11. The question No. 2 refers to allowance of assessee’s claim to depreciation in respect of assessee’s research and development assets relating to assessee’s business.

12. The AO has disallowed the claim amounting to Rs. 28,617 by holding that the fast food division of the assessee at Delhi and Mumbai through three restaurants, two at Delhi and one at Mumbai, has been closed since the asst. yr. 1988-89 and, therefore, assessee’s claim to depreciation pertaining to research and development assets cannot be allowed in view of provisions of s. 32 which require that the assets on which depreciation is claimed must be used in a live business during the accounting period relevant to the assessment year in question. However, the assessee has raised two-fold contentions for sustaining his claim. Firstly, it is submitted that R&D assets did not relate solely to the fast food division of the company but also relates to the manufacture and sale of liquor. R & D division was also rendering services for its liquor business and the liquor business has not been closed at any stage. Therefore, the factual foundation on the basis of which AO has disallowed the claim did not exist.

13. Secondly, it was contended that since amendment of s. 32 w.e.f. 1st April, 1988, scheme of depreciation has gone radical change vide Taxation Laws (Amendment and Miscellaneous Provisions) Act, 1986. Block assets of business has been succintly defined under s. 2(11) of the Act of 1961. Now under the scheme of depreciation the claim of depreciation is allowed on block assets. It cannot be denied that assets for R&D division of the assessee’s business forms part of block assets for accounting period relevant to the assessment year in question. R&D division of the assessee-company as such was not closed. Therefore, it also cannot be said that assets in question were not used in the business of assessee. Therefore, the assessee is entitled to deduction on account of depreciation on assets of R&D division as part of block assets.

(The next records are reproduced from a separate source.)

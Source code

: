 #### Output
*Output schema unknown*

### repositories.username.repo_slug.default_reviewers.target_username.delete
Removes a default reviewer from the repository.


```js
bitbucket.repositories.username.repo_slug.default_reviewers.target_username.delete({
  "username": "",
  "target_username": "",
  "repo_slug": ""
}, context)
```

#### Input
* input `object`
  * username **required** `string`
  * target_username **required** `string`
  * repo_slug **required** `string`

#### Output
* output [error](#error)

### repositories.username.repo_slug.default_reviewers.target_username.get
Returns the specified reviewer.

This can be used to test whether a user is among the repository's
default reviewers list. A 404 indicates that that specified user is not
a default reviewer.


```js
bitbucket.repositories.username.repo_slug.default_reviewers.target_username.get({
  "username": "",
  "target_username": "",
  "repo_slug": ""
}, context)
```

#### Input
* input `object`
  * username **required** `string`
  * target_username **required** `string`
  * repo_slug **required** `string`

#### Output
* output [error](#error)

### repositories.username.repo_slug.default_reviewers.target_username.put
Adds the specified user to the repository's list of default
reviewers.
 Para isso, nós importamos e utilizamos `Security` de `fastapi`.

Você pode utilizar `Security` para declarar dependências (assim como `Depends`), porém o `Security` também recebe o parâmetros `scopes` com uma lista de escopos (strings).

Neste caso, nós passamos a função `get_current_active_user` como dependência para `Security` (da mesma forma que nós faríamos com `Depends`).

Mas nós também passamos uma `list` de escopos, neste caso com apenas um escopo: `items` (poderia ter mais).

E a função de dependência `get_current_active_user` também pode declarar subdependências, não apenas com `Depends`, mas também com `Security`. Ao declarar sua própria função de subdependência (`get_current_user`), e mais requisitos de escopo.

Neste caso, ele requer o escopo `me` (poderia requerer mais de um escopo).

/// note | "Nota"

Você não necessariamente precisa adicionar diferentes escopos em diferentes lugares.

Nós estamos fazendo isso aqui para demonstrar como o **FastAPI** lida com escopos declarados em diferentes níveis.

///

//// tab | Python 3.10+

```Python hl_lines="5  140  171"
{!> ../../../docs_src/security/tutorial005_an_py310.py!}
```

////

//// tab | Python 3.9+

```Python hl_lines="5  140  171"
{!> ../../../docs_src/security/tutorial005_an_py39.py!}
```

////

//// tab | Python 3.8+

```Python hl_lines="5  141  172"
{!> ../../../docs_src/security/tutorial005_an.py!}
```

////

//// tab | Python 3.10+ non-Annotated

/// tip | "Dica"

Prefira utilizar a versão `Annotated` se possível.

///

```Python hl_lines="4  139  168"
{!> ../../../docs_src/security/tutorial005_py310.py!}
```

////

The learned counsel for the Revenue, on the other hand urged that s. 32(1) provides that before an asset can be construed as part of block assets for computation of depreciation it must be an asset which has been put to use for the purpose of assessee’s business during the relevant accounting period. If an asset has not at all been used for the purpose of assessee’s business during the relevant accounting period, it also cannot form part of block assets on which percentage depreciation has to be given while computing the total taxable income. Apparently, the aforesaid question raises a substantial question as to the interpretation of s. 32 as amended by the Act of 1986 and was in force during the relevant assessment year. However, we are of the opinion that in view of the findings of fact recorded by the learned Tribunal in this regard, this question really does not arise for consideration to affect the final decision. Apparently, as per facts not in dispute, the R&D division, of which the assets were formed part, was not closed albeit it was confined in its activities to the other business of the assessee than fast food. Once this is found the assets relating to R&D cannot be excluded because part of the assessee’s business is closed to which also the R&D division might be rendering its services. It may not have been used for the business relating to the fast food division. It is not the requirement of s. 32 that the depreciation claim in respect of any asset has to be allowed if it continues to be used for all the purpose which was being used earlier. In view of the findings of fact recorded in favour of the assessee that the R&D division was alive and all business of the assessee were not closed, depreciation ought to have been allowed as deduction as part of block assets of R&D division. There is no other ground to disallow that claim. We accordingly hold that the Tribunal was right in allowing the depreciation on R&D division on assessee.

As a result of above discussion, this appeal fails and is hereby dismissed. No order as to costs.